Comme dans tout récit mythique, les cas qui sont présentés sont des cas paradigmatiques, ils figurent des actes qui peuvent se reproduire dans n'importe quelle vie humaine. Le naufrage d'un bateau avait le même caractère de fatalité implacable qu'un accident d'avion de nos jours, et on appréhendait à l'époque autant de monter dans un bateau que certains d'entre nous sont angoissés à l'idée de prendre l "avion.

Le meurtre sans mobile apparent est le symbole même du scandale révoltant.

L'explication (v. 78-81)

 78. " Le Serviteur dit : " Voilà venu le moment de notre séparation ;  je vais te donner l'explication  que tu n'as pas eu la patience d'attendre"

79.  Le bateau appartenait à de pauvres gens qui travaillaient sur la mer. j'ai voulu l'endommager, parce que, derrière eux, venait un roi qui s'emparait de tous les bateaux.

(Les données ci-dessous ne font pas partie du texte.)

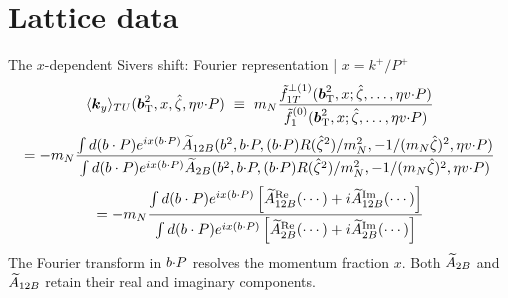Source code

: \section{Lattice data}

\begin{frame}{The $x$-dependent Sivers shift: Fourier representation | $x=k^+/P^+$}
  \centering
  \[\resizebox{0.72\textwidth}{!}{$\displaystyle \langle \vect{k}_y \rangle_{TU}(\vprp{\bvec}^2,x,\zetahat,\eta v \tcdot P)
	\ \equiv\ \mN \frac{\tilde f_{1T}^{\perp(1)}(\vprp{\bvec}^2,x;\zetahat,\ldots,\eta v \tcdot P)}{\tilde f_1^{(0)}(\vprp{\bvec}^2,x;\zetahat,\ldots,\eta v \tcdot P)}  $}\]
  \[\resizebox{0.98\textwidth}{!}{$\displaystyle =-m_{N} \frac{\int d(b\cdot P)e^{ix(b\cdot P)} \tAmp_{12B}(\bvec^2,\bvec \tcdot P,(\bvec \tcdot P) R(\zetahat^2)/\mN^2,-1/(\mN\zetahat)^2,\eta v \tcdot P)}{\int d(b\cdot P)e^{ix(b\cdot P)}\tAmp_{2B}(\bvec^2,\bvec \tcdot P,(\bvec \tcdot P) R(\zetahat^2)/\mN^2,-1/(\mN\zetahat)^2,\eta v \tcdot P)}  $}\]
  \[\resizebox{0.68\textwidth}{!}{$\displaystyle =-m_{N} \frac{\int d(b\cdot P)e^{ix(b\cdot P)} \left[\tAmp_{12B}^{\text{Re}}(\cdots)+i\tAmp_{12B}^{\text{Im}}(\cdots)\right]}{\int d(b\cdot P)e^{ix(b\cdot P)}\left[\tAmp_{2B}^{\text{Re}}(\cdots)+i\tAmp_{2B}^{\text{Im}}(\cdots)\right]}$}\]
  \small
  The Fourier transform in $b\tcdot P$ resolves the momentum fraction $x$.
  Both $\tAmp_{2B}$ and $\tAmp_{12B}$ retain their real and imaginary components.
\end{frame}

80. Le jeune homme avait pour parents deux croyants : nous avons craint qu'il ne leur imposât la rébellion et l'incrédulité

81 et nous avons voulu que leur Seigneur leur donne en échange un fils meilleur que celui-ci, plus pur et plus digne d'affection.

82 Quant au mur : il appartenait à deux garçons orphelins, originaires de cette ville. Un trésor qui leur es"t destiné se trouve dessous. Leur père était un homme juste et ton Seigneur a voulu qu'ils découvrent leur trésor à leur majorité. comme une miséricorde de ton Seigneur. Je n'ai pas fait tout cela de ma propre initiative : Voici l'explication que tu n'as pas eu la patience d'attendre ! "

 

Versets 79-81: c'est l'explication: un texte extrêmement subtil du point de vue de la formulation.

Verset 78: comme toute relation d'enseignement, celle-ci n'est que temporaire, et c'est au seuil de la séparation que le Serviteur de Dieu va donner l'explication de sa conduite. Il y a un fait linguistique remarquable dans l'explication du Serviteur.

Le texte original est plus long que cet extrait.